Advocacy groups say they are worried because, for the first time in the law’s history, Republicans and Democrats on the House subcommittee that oversees the programs have crafted separate reauthorization proposals. Both draft bills were circulated last month.
One of the chief aims of the Democrats’ bill is to focus more attention on handicapped minority students and boost the number of minority teachers of special education. The Republican version, in contrast, emphasizes ways to help the handicapped make the transition from high school to work or further study.
The debate could become even more complicated after the Senate Subcommittee on the Handicapped releases its own reauthorization bill early this month.
“If this is leading to a partisan approach to eha, a lot of us will be disappointed,” said Frederick J. Weintraub, a lobbyist for the Council for Exceptional Children. “If it’s a process of, ‘Here are my views and here are yours and let’s go from here,’ then O.K.”
“Now we’ve got draft bills bigger than a bread basket and very different from each other in form and substance that don’t seem to be leading to helpful steps in consensus-building,” he said.
Aides to Republican and Democratic members of the House subcommittee suggested, however, that the existence of two draft bills would not delay the reauthorization process.
“I think everybody wants to have a bipartisan bill,” said Patricia Laird, a Democratic committee staff member. “And I don’t see any striking differences that we can’t work out.”
The Republican bill was developed at the request of Representative Steve Bartlett of Texas, the ranking Republican on the House Subcommittee on Select Education.
Aides to the panel’s Republican members said their purpose in developing a separate draft was expediency, not partisan politics.
The staff members said they decided it would be easier and quicker to work from a separate draft. And, they point out, both versions share many similarities.
Both drafts, they noted, seek to stem the serious shortage of trained special educators. Both bills also would strengthen services for children who are seriously emotionally disturbed--a population often thought to fall through the cracks among special-education, juvenile-justice, and mental-health agencies.

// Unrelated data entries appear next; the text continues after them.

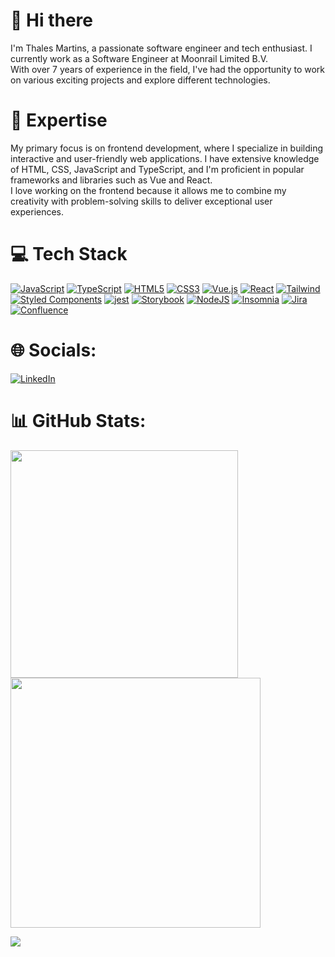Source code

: # 👋 Hi there

I'm Thales Martins, a passionate software engineer and tech enthusiast. I currently work as a Software Engineer at Moonrail Limited B.V. </br>
With over 7 years of experience in the field, I've had the opportunity to work on various exciting projects and explore different technologies.


# 🚀 Expertise

My primary focus is on frontend development, where I specialize in building interactive and user-friendly web applications. I have extensive knowledge of HTML, CSS, JavaScript and TypeScript, and I'm proficient in popular frameworks and libraries such as Vue and React. </br> 
I love working on the frontend because it allows me to combine my creativity with problem-solving skills to deliver exceptional user experiences.

# 💻 Tech Stack
[![JavaScript](https://img.shields.io/badge/javascript-%23323330.svg?style=for-the-badge&logo=javascript&logoColor=%23F7DF1E)](https://developer.mozilla.org/en-US/docs/Web/JavaScript) [![TypeScript](https://img.shields.io/badge/typescript-%23007ACC.svg?style=for-the-badge&logo=typescript&logoColor=white)](https://www.typescriptlang.org/) [![HTML5](https://img.shields.io/badge/html5-%23E34F26.svg?style=for-the-badge&logo=html5&logoColor=white)](https://developer.mozilla.org/en-US/docs/Glossary/HTML5) [![CSS3](https://img.shields.io/badge/css3-%231572B6.svg?style=for-the-badge&logo=css3&logoColor=white)](https://developer.mozilla.org/en-US/docs/Web/CSS) [![Vue.js](https://img.shields.io/badge/vuejs-%2335495e.svg?style=for-the-badge&logo=vuedotjs&logoColor=%234FC08D)](https://vuejs.org/) [![React](https://img.shields.io/badge/react-%2320232a.svg?style=for-the-badge&logo=react&logoColor=%2361DAFB)](https://react.dev/) [![Tailwind](https://img.shields.io/badge/Tailwind-38bdf8.svg?style=for-the-badge&logo=tailwind&logoColor=white)](https://tailwindcss.com/) [![Styled Components](https://img.shields.io/badge/styled--components-DB7093?style=for-the-badge&logo=styled-components&logoColor=white)](https://styled-components.com/) [![jest](https://img.shields.io/badge/jest-red.svg?style=for-the-badge&logo=jest&logoColor=%white)](https://jestjs.io/) [![Storybook](https://img.shields.io/badge/Storybook-white.svg?style=for-the-badge&logo=storybook&logoColor=%white)](https://storybook.js.org/) [![NodeJS](https://img.shields.io/badge/NodeJS-026e00.svg?style=for-the-badge&logo=nodedotjs&logoColor=white)](https://nodejs.org/) [![Insomnia](https://img.shields.io/badge/Insomnia-4000BF?style=for-the-badge&logo=insomnia&logoColor=white)](https://insomnia.rest/) [![Jira](https://img.shields.io/badge/jira-%230A0FFF.svg?style=for-the-badge&logo=jira&logoColor=white)](https://www.atlassian.com/software/jira) [![Confluence](https://img.shields.io/badge/Confluence-%23000000.svg?style=for-the-badge&logo=confluence&logoColor=white)](https://www.atlassian.com/software/confluence)

# 🌐 Socials:
[![LinkedIn](https://img.shields.io/badge/LinkedIn-%230077B5.svg?logo=linkedin&logoColor=white)](https://linkedin.com/in/linkthales)

# 📊 GitHub Stats:
<img src="https://github-readme-stats-wheat-two-53.vercel.app/api?username=linkthales&theme=omni&hide_border=false&include_all_commits=false&count_private=false"  width="364px" />                    <img src="https://github-readme-streak-stats.herokuapp.com/?user=linkthales&theme=omni&hide_border=false"  width="400px" />



![](https://github-readme-stats-wheat-two-53.vercel.app/api/top-langs/?username=linkthales&theme=omni&hide_border=false&include_all_commits=false&count_private=false&layout=compact)
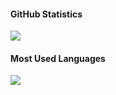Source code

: #### GitHub Statistics
<a href="#"><img src="https://github-readme-stats.vercel.app/api?username=Devous&show_icons=true&count_private=true&include_all_commits=true&hide_title=true&hide_border=true&hide_rank=true&theme=chartreuse-dark&bg_color=0D1117"/></a><br>

#### Most Used Languages
<a href="#"><img src="https://github-readme-stats.vercel.app/api/top-langs?username=Devous&hide_title=true&hide_border=true&layout=compact&theme=chartreuse-dark&bg_color=0D1117"/></a>
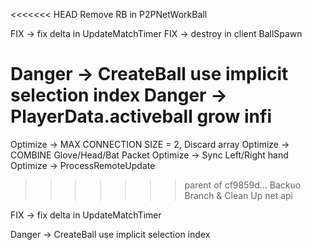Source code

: <<<<<<< HEAD
Remove RB in P2PNetWorkBall

FIX -> fix delta in UpdateMatchTimer
FIX -> destroy in client BallSpawn

Danger -> CreateBall use implicit selection index
Danger -> PlayerData.activeball grow infi
=======
Optimize -> MAX CONNECTION SIZE = 2, Discard array
Optimize -> COMBINE Glove/Head/Bat Packet
Optimize -> Sync Left/Right hand
Optimize -> ProcessRemoteUpdate
>>>>>>> parent of cf9859d... Backuo Branch & Clean Up net api


FIX -> fix delta in UpdateMatchTimer


Danger -> CreateBall use implicit selection index
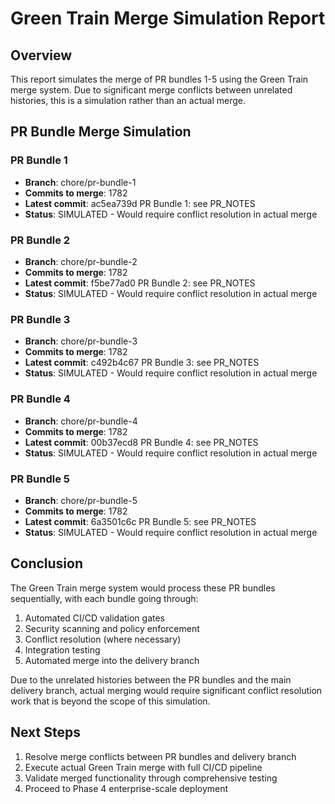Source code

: # Green Train Merge Simulation Report

## Overview
This report simulates the merge of PR bundles 1-5 using the Green Train merge system. Due to significant merge conflicts between unrelated histories, this is a simulation rather than an actual merge.

## PR Bundle Merge Simulation

### PR Bundle 1

- **Branch**: chore/pr-bundle-1
- **Commits to merge**: 1782
- **Latest commit**: ac5ea739d PR Bundle 1: see PR_NOTES
- **Status**: SIMULATED - Would require conflict resolution in actual merge

### PR Bundle 2

- **Branch**: chore/pr-bundle-2
- **Commits to merge**: 1782
- **Latest commit**: f5be77ad0 PR Bundle 2: see PR_NOTES
- **Status**: SIMULATED - Would require conflict resolution in actual merge

### PR Bundle 3

- **Branch**: chore/pr-bundle-3
- **Commits to merge**: 1782
- **Latest commit**: c492b4c67 PR Bundle 3: see PR_NOTES
- **Status**: SIMULATED - Would require conflict resolution in actual merge

### PR Bundle 4

- **Branch**: chore/pr-bundle-4
- **Commits to merge**: 1782
- **Latest commit**: 00b37ecd8 PR Bundle 4: see PR_NOTES
- **Status**: SIMULATED - Would require conflict resolution in actual merge

### PR Bundle 5

- **Branch**: chore/pr-bundle-5
- **Commits to merge**: 1782
- **Latest commit**: 6a3501c6c PR Bundle 5: see PR_NOTES
- **Status**: SIMULATED - Would require conflict resolution in actual merge

## Conclusion

The Green Train merge system would process these PR bundles sequentially, with each bundle going through:
1. Automated CI/CD validation gates
2. Security scanning and policy enforcement
3. Conflict resolution (where necessary)
4. Integration testing
5. Automated merge into the delivery branch

Due to the unrelated histories between the PR bundles and the main delivery branch, actual merging would require significant conflict resolution work that is beyond the scope of this simulation.

## Next Steps

1. Resolve merge conflicts between PR bundles and delivery branch
2. Execute actual Green Train merge with full CI/CD pipeline
3. Validate merged functionality through comprehensive testing
4. Proceed to Phase 4 enterprise-scale deployment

The Republican version would address the problem by creating a one-time, three-year grant program to encourage joint projects by education and mental-health agencies. The Democrats’ bill would give priority to such projects under an existing competitive-grant program.
The draft bills diverge in other areas, however.
The Democratic version, for example, would direct the Education Department to give priority for grants to historically black colleges or institutions with minority enrollments of 25 percent or more. It also would set aside funds for projects in areas with large minority and underserved pop8ulations.
The Democrats’ bill also would channel more funds toward research on ways to improve services for minority students in special education. Black students have long been thought to be overrepresented in some special-education categories, such as educable mentally retarded.
In addition, the bill would require for the first time that independent evaluations be conducted of all projects funded under the law.
And it seeks to make all research conducted under the act more accessible to parents and practitioners--primarily through existing clearinghouses and resource centers.
The Republican version, in contrast, places greatest emphasis on the transition from high school to work or postsecondary education.
The bill would set aside $25 million for one-time grants to education and vocational-rehabilitation agencies for transition projects and create incentives for schools to provide more transition services to the handicapped.
In addition, the Republican bill addresses the ongoing debate over language in the federal law that requires schools to teach handicapped children in the “least restrictive” educational environment possible.
Some special-education groups--particularly those representing the deaf--argue that many educators read the language to mean, invariably, that handicapped children should always be taught in regular classrooms, even when that environment may not be appropriate. They contend the law should instead require that children be placed in the “most enabling” environment.
Other groups say, however, that separate schools are never appropriate for handicapped students.
The Republican bill includes several provisions stating that some programs and research funded under the law should develop “enabling environments for children [that increase] the likelihood that they will be educated and served beside their nondisabled peers.”
The bill is clearer in regard to programs for severely handicapped students, stating that programs should address ways to educate them in classes with nondisabled peers.
While some advocates see the existence of two draft versions of the bill as evidence of a coming, possibly disruptive, political confrontation, other observers are more optimistic about the possibility of compromise and accommodation.
“If they could work it out and take the two and combine them, it could be a very good bill,” said Celane McWhorter, a lobbyist for The Association for Persons with Severe Handicaps. “I don’t see any issues in the two bills that are so far apart.”
“I don’t think any of us presumed that this could be the major tension-producing legislation for us in the Congress this year,” Mr. Weintraub said. “Hopefully, it won’t be.”